Saved entries =>

..........

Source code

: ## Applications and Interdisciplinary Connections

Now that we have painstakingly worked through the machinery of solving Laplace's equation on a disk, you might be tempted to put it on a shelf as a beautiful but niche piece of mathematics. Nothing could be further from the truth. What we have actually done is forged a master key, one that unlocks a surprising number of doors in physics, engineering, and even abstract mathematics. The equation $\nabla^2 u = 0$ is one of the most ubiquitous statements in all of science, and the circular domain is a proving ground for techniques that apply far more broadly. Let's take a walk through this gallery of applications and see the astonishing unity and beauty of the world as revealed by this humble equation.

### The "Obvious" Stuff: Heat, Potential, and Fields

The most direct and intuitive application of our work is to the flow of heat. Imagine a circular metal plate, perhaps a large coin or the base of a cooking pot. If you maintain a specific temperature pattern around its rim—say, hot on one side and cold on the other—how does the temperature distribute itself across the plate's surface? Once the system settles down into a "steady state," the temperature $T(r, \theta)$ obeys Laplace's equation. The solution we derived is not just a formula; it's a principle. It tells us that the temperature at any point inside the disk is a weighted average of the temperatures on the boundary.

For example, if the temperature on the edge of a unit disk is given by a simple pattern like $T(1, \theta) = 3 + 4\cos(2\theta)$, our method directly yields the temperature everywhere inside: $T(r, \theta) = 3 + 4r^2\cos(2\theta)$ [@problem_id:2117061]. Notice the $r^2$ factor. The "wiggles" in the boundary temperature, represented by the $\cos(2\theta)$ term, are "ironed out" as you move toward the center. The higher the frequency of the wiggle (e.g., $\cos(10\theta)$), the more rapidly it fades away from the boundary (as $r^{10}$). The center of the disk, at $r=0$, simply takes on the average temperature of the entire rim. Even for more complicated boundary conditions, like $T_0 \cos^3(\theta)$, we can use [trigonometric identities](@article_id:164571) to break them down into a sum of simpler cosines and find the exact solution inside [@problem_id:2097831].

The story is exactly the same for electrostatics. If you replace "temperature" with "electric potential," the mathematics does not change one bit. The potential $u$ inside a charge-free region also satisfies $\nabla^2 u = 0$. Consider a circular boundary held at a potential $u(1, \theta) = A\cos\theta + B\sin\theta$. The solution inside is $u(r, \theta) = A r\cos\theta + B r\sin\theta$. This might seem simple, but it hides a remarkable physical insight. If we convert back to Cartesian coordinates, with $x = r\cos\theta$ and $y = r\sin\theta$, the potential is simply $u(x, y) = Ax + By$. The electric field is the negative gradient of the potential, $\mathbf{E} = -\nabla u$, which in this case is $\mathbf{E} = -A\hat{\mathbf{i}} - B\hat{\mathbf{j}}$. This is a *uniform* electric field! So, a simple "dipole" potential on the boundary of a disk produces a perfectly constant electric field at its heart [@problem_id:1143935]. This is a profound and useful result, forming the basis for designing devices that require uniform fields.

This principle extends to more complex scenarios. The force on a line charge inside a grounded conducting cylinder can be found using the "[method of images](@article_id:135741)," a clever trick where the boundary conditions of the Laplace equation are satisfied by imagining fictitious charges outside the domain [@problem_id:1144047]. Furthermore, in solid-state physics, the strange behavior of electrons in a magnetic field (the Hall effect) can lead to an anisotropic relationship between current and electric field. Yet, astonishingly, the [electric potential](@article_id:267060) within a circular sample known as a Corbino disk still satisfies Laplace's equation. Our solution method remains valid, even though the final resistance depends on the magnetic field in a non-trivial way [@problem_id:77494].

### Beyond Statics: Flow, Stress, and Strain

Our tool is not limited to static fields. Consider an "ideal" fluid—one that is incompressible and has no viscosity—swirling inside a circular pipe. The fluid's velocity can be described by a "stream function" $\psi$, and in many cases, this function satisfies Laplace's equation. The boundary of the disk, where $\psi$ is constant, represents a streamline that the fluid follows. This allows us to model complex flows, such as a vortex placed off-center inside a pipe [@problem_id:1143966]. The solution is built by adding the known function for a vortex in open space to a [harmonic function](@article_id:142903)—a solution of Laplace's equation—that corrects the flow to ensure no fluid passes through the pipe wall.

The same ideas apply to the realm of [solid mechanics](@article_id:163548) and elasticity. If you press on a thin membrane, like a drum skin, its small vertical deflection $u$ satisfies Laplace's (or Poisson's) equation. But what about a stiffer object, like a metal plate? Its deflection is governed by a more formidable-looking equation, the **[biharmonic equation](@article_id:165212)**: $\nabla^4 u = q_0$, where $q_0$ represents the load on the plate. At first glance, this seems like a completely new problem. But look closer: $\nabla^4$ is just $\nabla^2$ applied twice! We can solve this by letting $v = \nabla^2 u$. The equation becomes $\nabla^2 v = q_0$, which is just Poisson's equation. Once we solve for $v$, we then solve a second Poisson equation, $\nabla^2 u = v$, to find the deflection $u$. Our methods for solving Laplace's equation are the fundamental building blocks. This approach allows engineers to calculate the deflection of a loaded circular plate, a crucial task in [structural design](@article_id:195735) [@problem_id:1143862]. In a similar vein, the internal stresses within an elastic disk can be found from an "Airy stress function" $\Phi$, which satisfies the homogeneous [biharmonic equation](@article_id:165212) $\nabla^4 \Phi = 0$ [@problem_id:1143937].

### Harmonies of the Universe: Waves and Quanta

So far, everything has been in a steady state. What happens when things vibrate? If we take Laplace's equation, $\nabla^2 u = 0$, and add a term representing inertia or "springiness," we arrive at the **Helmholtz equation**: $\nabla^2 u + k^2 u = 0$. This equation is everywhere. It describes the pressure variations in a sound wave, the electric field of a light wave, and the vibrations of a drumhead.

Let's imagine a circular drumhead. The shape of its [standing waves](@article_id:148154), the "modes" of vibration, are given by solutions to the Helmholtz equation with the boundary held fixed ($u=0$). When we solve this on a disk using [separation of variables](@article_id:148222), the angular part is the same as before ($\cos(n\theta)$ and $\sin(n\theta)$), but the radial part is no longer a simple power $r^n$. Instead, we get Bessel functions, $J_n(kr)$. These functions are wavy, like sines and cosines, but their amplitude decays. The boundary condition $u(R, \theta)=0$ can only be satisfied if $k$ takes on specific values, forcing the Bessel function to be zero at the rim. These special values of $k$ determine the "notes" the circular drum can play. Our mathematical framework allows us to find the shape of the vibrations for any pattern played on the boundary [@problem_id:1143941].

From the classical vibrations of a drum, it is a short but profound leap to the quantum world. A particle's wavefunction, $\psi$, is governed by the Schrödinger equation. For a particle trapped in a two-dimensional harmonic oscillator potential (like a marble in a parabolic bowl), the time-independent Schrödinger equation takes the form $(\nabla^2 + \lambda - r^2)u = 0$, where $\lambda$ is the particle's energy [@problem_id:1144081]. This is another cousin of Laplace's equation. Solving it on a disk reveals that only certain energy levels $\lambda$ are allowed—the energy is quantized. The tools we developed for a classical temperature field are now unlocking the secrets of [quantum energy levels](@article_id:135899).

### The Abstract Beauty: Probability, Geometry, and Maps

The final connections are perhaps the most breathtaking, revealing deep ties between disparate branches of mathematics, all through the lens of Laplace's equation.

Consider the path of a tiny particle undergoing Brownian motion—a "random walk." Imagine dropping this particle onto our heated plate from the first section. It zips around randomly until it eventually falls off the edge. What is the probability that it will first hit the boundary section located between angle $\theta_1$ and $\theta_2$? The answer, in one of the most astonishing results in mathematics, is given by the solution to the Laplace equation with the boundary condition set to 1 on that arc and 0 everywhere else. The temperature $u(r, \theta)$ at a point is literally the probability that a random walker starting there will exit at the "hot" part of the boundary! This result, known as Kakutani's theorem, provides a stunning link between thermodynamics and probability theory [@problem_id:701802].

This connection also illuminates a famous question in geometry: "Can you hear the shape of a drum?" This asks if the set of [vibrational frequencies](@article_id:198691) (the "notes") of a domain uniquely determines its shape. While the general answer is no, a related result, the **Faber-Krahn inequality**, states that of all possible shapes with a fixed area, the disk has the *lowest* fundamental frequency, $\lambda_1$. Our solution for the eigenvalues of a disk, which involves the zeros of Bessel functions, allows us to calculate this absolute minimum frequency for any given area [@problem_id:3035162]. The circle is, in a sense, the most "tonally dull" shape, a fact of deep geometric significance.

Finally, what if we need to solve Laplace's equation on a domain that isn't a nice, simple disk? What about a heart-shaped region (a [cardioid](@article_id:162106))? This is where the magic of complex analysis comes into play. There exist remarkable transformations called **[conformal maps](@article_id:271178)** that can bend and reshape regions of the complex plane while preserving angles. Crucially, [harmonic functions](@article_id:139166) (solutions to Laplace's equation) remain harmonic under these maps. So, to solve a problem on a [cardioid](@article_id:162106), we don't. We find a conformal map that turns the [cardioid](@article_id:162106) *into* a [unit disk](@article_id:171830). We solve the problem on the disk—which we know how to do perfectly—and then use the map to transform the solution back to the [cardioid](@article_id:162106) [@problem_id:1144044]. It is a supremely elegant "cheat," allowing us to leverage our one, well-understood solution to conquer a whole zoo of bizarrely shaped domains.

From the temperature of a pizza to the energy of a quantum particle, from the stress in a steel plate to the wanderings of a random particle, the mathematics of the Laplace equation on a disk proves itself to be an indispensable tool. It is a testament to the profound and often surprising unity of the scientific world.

..........

Exercise aim =>
Give back the entries above exactly as they are, from their first line through the line that contains "and Interdisciplinary Connections", both included, with nothing else.

Exercise output =>
Source code

: ## Applications and Interdisciplinary Connections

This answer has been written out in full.